RECORDS SUPPLIED Start Marker

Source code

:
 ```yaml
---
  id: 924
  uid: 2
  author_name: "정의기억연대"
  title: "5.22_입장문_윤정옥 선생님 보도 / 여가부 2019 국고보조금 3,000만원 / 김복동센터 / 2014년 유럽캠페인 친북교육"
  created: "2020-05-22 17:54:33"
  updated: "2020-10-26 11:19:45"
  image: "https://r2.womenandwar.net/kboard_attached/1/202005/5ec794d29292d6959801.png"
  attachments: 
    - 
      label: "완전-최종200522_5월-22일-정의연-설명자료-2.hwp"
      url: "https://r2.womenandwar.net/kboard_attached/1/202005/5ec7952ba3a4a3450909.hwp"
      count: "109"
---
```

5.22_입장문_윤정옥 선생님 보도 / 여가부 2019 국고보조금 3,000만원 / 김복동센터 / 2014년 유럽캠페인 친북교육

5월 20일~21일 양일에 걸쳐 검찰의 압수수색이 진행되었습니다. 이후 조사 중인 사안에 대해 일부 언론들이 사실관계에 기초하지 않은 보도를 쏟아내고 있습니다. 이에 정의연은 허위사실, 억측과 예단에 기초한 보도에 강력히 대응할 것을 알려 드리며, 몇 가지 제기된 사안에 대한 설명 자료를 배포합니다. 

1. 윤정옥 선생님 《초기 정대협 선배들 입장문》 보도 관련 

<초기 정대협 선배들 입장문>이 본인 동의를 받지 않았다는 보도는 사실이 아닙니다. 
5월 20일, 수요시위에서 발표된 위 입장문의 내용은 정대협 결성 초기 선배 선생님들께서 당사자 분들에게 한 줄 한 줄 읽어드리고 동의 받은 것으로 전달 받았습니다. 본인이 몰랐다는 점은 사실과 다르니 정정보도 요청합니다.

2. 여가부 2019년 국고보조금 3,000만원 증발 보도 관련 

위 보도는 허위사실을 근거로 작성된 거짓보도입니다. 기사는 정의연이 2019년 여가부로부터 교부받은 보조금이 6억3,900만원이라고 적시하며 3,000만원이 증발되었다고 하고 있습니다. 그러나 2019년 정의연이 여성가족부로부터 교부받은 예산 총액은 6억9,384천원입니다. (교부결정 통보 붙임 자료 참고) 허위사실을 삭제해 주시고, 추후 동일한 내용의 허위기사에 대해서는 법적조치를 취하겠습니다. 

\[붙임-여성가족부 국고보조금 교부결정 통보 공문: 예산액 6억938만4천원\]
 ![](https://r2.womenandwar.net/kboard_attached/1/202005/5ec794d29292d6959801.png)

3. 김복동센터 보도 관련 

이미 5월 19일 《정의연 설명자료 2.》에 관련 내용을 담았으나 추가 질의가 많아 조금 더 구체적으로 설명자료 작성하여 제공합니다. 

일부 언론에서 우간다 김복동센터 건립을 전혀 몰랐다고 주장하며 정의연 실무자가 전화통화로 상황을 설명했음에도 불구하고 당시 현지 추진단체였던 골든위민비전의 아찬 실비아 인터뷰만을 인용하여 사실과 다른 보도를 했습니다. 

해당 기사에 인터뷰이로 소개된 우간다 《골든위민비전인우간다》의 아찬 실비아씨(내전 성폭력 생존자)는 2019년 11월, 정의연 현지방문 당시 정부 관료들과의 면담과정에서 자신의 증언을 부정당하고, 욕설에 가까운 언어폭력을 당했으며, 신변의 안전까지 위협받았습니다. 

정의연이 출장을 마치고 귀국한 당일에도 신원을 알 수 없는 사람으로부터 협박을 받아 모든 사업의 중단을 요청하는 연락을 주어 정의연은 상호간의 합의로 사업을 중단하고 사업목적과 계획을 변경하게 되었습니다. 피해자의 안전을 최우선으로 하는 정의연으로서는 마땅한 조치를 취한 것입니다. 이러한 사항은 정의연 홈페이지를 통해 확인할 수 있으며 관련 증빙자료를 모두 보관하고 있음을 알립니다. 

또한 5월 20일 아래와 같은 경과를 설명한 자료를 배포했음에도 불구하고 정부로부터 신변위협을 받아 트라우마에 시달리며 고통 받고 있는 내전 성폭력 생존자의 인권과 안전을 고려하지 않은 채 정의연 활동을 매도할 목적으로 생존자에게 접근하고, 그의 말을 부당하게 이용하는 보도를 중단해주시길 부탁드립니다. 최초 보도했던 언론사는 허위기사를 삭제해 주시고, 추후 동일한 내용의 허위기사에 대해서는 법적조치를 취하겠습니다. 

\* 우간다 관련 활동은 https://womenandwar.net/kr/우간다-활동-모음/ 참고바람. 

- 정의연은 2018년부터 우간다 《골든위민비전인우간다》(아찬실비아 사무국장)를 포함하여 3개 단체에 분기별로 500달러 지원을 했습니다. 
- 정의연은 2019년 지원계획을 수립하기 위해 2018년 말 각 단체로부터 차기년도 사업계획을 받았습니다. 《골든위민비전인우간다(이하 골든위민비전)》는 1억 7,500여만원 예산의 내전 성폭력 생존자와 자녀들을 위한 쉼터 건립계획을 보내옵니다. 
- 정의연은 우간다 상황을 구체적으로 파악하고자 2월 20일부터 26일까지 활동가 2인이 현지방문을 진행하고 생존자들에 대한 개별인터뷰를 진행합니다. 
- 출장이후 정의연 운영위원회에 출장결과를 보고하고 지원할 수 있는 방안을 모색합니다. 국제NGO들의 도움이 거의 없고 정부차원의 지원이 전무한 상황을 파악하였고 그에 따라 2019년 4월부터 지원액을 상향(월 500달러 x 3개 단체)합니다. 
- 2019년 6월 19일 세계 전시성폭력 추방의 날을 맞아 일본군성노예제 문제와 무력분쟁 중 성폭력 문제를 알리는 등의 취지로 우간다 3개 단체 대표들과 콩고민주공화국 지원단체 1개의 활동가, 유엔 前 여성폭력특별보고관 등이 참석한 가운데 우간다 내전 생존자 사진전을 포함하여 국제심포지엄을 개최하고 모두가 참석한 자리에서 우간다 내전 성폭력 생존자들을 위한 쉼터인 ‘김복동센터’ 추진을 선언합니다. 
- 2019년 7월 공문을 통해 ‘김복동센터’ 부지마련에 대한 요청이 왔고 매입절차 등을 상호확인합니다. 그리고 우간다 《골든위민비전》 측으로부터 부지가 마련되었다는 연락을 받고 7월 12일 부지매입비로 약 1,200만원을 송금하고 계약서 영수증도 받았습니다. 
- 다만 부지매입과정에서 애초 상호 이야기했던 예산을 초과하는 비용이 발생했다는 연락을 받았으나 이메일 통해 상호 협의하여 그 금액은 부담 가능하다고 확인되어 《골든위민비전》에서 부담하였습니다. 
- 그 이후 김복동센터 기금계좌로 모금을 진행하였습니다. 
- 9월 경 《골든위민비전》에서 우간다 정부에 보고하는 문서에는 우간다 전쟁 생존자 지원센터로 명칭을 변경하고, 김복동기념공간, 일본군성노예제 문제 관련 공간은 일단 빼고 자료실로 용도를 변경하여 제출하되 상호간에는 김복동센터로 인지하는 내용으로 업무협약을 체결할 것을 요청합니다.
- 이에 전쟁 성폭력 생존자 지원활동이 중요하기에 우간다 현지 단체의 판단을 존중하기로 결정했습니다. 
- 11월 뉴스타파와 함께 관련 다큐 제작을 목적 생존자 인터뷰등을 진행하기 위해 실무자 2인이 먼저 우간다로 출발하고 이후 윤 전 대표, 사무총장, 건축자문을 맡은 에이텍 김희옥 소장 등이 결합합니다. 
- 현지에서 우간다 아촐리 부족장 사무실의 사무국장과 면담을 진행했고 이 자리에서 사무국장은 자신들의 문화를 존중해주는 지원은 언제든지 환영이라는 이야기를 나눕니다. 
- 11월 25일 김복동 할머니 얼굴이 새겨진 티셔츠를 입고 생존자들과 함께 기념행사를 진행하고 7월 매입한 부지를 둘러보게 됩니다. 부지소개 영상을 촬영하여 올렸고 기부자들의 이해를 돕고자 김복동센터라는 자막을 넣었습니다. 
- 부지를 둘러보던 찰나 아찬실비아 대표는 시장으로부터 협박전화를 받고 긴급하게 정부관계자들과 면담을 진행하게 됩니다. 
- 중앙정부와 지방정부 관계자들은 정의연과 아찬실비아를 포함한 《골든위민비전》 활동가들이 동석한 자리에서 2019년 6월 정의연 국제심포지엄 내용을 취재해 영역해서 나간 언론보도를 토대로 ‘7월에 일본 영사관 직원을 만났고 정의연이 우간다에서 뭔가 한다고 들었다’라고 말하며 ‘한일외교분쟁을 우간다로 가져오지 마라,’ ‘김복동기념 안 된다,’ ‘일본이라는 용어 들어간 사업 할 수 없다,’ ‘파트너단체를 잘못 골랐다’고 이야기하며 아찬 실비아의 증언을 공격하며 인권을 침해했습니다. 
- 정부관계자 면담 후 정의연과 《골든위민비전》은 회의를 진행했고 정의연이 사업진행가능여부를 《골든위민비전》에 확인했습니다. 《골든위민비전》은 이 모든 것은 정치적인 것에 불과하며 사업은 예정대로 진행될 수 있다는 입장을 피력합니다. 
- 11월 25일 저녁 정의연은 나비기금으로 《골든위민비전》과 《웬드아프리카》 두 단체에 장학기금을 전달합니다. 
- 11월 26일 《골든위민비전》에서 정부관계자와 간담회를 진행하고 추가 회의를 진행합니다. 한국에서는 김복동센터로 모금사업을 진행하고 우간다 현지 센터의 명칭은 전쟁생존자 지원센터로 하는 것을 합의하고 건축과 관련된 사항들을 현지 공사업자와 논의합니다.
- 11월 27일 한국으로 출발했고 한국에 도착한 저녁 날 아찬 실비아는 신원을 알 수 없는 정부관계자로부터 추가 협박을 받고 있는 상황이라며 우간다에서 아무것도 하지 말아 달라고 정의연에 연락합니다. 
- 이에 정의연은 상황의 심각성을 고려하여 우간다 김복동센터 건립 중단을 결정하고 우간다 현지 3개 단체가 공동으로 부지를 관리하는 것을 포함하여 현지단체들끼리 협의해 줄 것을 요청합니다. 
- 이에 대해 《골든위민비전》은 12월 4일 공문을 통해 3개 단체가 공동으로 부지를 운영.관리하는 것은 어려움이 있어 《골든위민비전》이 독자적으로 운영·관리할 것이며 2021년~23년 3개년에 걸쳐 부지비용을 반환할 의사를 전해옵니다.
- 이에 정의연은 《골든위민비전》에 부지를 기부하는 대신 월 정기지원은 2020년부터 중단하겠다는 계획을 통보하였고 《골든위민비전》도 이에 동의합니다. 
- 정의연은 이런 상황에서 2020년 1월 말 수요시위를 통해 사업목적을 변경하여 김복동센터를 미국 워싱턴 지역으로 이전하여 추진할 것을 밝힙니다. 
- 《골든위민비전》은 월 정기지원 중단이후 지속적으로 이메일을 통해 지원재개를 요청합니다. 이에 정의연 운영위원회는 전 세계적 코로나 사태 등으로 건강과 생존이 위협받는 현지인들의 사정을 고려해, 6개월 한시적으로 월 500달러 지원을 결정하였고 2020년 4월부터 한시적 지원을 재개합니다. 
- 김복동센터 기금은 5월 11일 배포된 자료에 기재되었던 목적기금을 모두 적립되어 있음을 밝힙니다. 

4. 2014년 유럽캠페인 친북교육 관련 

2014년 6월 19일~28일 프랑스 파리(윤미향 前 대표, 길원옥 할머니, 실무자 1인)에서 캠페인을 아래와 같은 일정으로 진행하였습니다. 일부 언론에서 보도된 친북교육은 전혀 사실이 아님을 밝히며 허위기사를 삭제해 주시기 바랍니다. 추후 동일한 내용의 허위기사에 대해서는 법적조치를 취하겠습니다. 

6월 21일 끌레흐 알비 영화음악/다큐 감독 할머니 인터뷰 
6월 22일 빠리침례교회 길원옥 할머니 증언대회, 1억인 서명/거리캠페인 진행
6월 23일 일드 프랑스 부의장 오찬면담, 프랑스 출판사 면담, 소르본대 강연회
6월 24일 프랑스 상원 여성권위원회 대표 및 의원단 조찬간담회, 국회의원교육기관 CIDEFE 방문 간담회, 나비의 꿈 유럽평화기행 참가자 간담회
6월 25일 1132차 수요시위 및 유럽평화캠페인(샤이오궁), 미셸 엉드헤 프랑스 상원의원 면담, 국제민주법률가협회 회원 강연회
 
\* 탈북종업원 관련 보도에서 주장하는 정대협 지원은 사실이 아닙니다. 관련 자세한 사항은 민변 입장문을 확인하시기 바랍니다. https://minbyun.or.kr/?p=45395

RECORDS SUPPLIED End Marker

▶ _WHAT TO DO_: Reproduce word for word the lines of the records above, beginning at the first and ending with the line where "2. 여가부 2019년 국고보조금 3,000만원 증발 보도 관련" appears, and nothing past it.

▶ _EXERCISE ANSWER_:
Source code

:
 ```yaml
---
  id: 924
  uid: 2
  author_name: "정의기억연대"
  title: "5.22_입장문_윤정옥 선생님 보도 / 여가부 2019 국고보조금 3,000만원 / 김복동센터 / 2014년 유럽캠페인 친북교육"
  created: "2020-05-22 17:54:33"
  updated: "2020-10-26 11:19:45"
  image: "https://r2.womenandwar.net/kboard_attached/1/202005/5ec794d29292d6959801.png"
  attachments: 
    - 
      label: "완전-최종200522_5월-22일-정의연-설명자료-2.hwp"
      url: "https://r2.womenandwar.net/kboard_attached/1/202005/5ec7952ba3a4a3450909.hwp"
      count: "109"
---
```

5.22_입장문_윤정옥 선생님 보도 / 여가부 2019 국고보조금 3,000만원 / 김복동센터 / 2014년 유럽캠페인 친북교육

5월 20일~21일 양일에 걸쳐 검찰의 압수수색이 진행되었습니다. 이후 조사 중인 사안에 대해 일부 언론들이 사실관계에 기초하지 않은 보도를 쏟아내고 있습니다. 이에 정의연은 허위사실, 억측과 예단에 기초한 보도에 강력히 대응할 것을 알려 드리며, 몇 가지 제기된 사안에 대한 설명 자료를 배포합니다. 

1. 윤정옥 선생님 《초기 정대협 선배들 입장문》 보도 관련 

<초기 정대협 선배들 입장문>이 본인 동의를 받지 않았다는 보도는 사실이 아닙니다. 
5월 20일, 수요시위에서 발표된 위 입장문의 내용은 정대협 결성 초기 선배 선생님들께서 당사자 분들에게 한 줄 한 줄 읽어드리고 동의 받은 것으로 전달 받았습니다. 본인이 몰랐다는 점은 사실과 다르니 정정보도 요청합니다.

2. 여가부 2019년 국고보조금 3,000만원 증발 보도 관련 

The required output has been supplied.